*** DATA RECORDS Section Begins ***
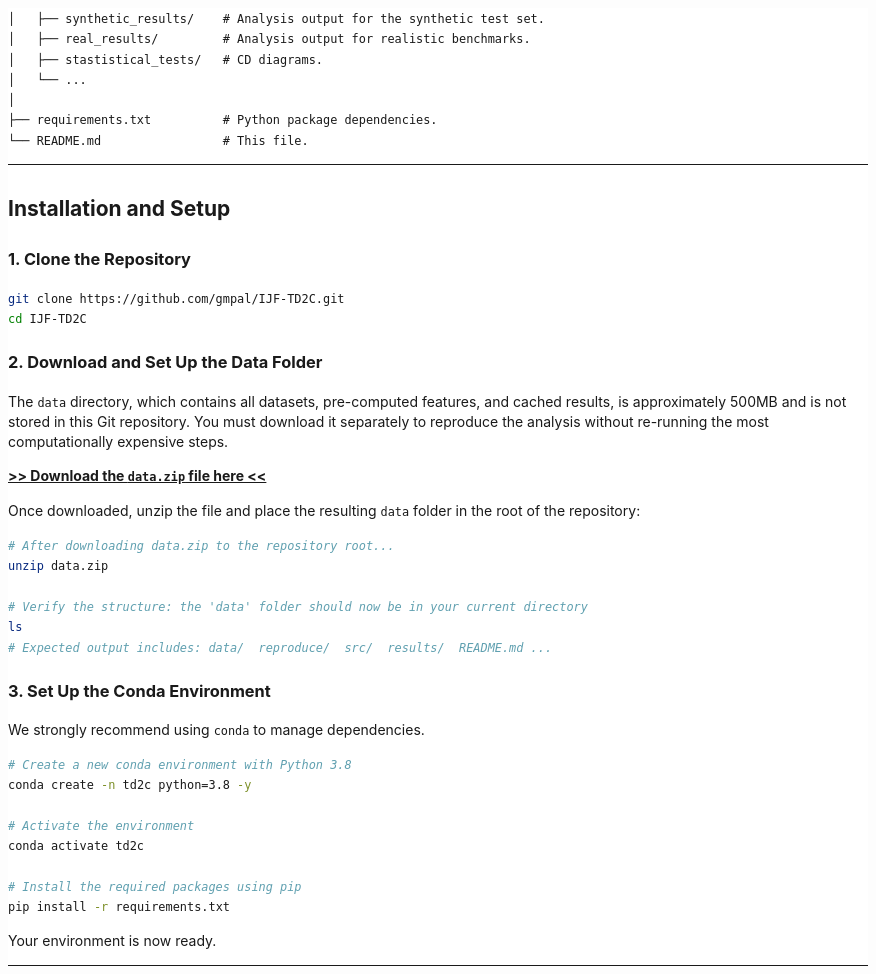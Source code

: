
 ```
│   ├── synthetic_results/    # Analysis output for the synthetic test set.
│   ├── real_results/         # Analysis output for realistic benchmarks.
│   ├── stastistical_tests/   # CD diagrams.
│   └── ...
│
├── requirements.txt          # Python package dependencies.
└── README.md                 # This file.
```

---

## Installation and Setup

### 1. Clone the Repository
```bash
git clone https://github.com/gmpal/IJF-TD2C.git
cd IJF-TD2C
```

### 2. Download and Set Up the Data Folder
The `data` directory, which contains all datasets, pre-computed features, and cached results, is approximately 500MB and is not stored in this Git repository. You must download it separately to reproduce the analysis without re-running the most computationally expensive steps.

**[>> Download the `data.zip` file here <<](https://drive.google.com/file/d/1z8cHkUTe7TlvWwqBlpoEsukWaSsvFC26/view?usp=sharing)** 

Once downloaded, unzip the file and place the resulting `data` folder in the root of the repository:
```bash
# After downloading data.zip to the repository root...
unzip data.zip

# Verify the structure: the 'data' folder should now be in your current directory
ls
# Expected output includes: data/  reproduce/  src/  results/  README.md ...
```

### 3. Set Up the Conda Environment
We strongly recommend using `conda` to manage dependencies.

```bash
# Create a new conda environment with Python 3.8
conda create -n td2c python=3.8 -y

# Activate the environment
conda activate td2c

# Install the required packages using pip
pip install -r requirements.txt
```
Your environment is now ready.

---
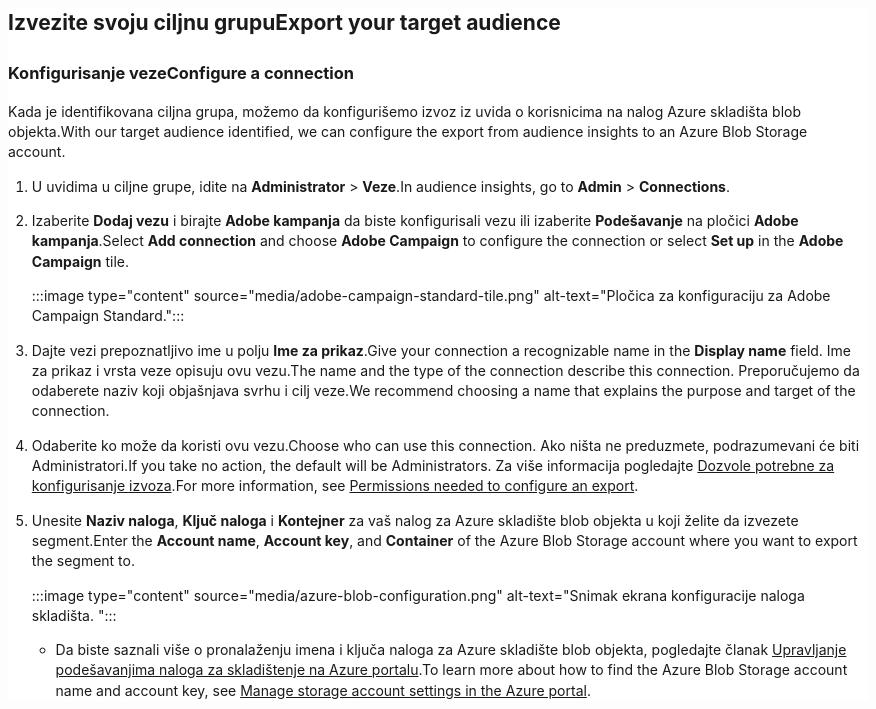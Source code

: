 ## <a name="export-your-target-audience"></a><span data-ttu-id="cfa1d-125">Izvezite svoju ciljnu grupu</span><span class="sxs-lookup"><span data-stu-id="cfa1d-125">Export your target audience</span></span>

### <a name="configure-a-connection"></a><span data-ttu-id="cfa1d-126">Konfigurisanje veze</span><span class="sxs-lookup"><span data-stu-id="cfa1d-126">Configure a connection</span></span>

<span data-ttu-id="cfa1d-127">Kada je identifikovana ciljna grupa, možemo da konfigurišemo izvoz iz uvida o korisnicima na nalog Azure skladišta blob objekta.</span><span class="sxs-lookup"><span data-stu-id="cfa1d-127">With our target audience identified, we can configure the export from audience insights to an Azure Blob Storage account.</span></span>

1. <span data-ttu-id="cfa1d-128">U uvidima u ciljne grupe, idite na **Administrator** > **Veze**.</span><span class="sxs-lookup"><span data-stu-id="cfa1d-128">In audience insights, go to **Admin** > **Connections**.</span></span>

1. <span data-ttu-id="cfa1d-129">Izaberite **Dodaj vezu** i birajte **Adobe kampanja** da biste konfigurisali vezu ili izaberite **Podešavanje** na pločici **Adobe kampanja**.</span><span class="sxs-lookup"><span data-stu-id="cfa1d-129">Select **Add connection** and choose **Adobe Campaign** to configure the connection or select **Set up** in the **Adobe Campaign** tile.</span></span>

   :::image type="content" source="media/adobe-campaign-standard-tile.png" alt-text="Pločica za konfiguraciju za Adobe Campaign Standard.":::

1. <span data-ttu-id="cfa1d-131">Dajte vezi prepoznatljivo ime u polju **Ime za prikaz**.</span><span class="sxs-lookup"><span data-stu-id="cfa1d-131">Give your connection a recognizable name in the **Display name** field.</span></span> <span data-ttu-id="cfa1d-132">Ime za prikaz i vrsta veze opisuju ovu vezu.</span><span class="sxs-lookup"><span data-stu-id="cfa1d-132">The name and the type of the connection describe this connection.</span></span> <span data-ttu-id="cfa1d-133">Preporučujemo da odaberete naziv koji objašnjava svrhu i cilj veze.</span><span class="sxs-lookup"><span data-stu-id="cfa1d-133">We recommend choosing a name that explains the purpose and target of the connection.</span></span>

1. <span data-ttu-id="cfa1d-134">Odaberite ko može da koristi ovu vezu.</span><span class="sxs-lookup"><span data-stu-id="cfa1d-134">Choose who can use this connection.</span></span> <span data-ttu-id="cfa1d-135">Ako ništa ne preduzmete, podrazumevani će biti Administratori.</span><span class="sxs-lookup"><span data-stu-id="cfa1d-135">If you take no action, the default will be Administrators.</span></span> <span data-ttu-id="cfa1d-136">Za više informacija pogledajte [Dozvole potrebne za konfigurisanje izvoza](export-destinations.md#set-up-a-new-export).</span><span class="sxs-lookup"><span data-stu-id="cfa1d-136">For more information, see [Permissions needed to configure an export](export-destinations.md#set-up-a-new-export).</span></span>

1. <span data-ttu-id="cfa1d-137">Unesite **Naziv naloga**, **Ključ naloga** i **Kontejner** za vaš nalog za Azure skladište blob objekta u koji želite da izvezete segment.</span><span class="sxs-lookup"><span data-stu-id="cfa1d-137">Enter the **Account name**, **Account key**, and **Container** of the Azure Blob Storage account where you want to export the segment to.</span></span>  
      
   :::image type="content" source="media/azure-blob-configuration.png" alt-text="Snimak ekrana konfiguracije naloga skladišta. "::: 

   - <span data-ttu-id="cfa1d-139">Da biste saznali više o pronalaženju imena i ključa naloga za Azure skladište blob objekta, pogledajte članak [Upravljanje podešavanjima naloga za skladištenje na Azure portalu](/azure/storage/common/storage-account-manage).</span><span class="sxs-lookup"><span data-stu-id="cfa1d-139">To learn more about how to find the Azure Blob Storage account name and account key, see [Manage storage account settings in the Azure portal](/azure/storage/common/storage-account-manage).</span></span>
*** DATA RECORDS Section Ends ***
**TASK ITEM**
Please count the lines in the material above where the word "README" occurs, and give only the number.

**ANSWER TO THE PROBLEM**
2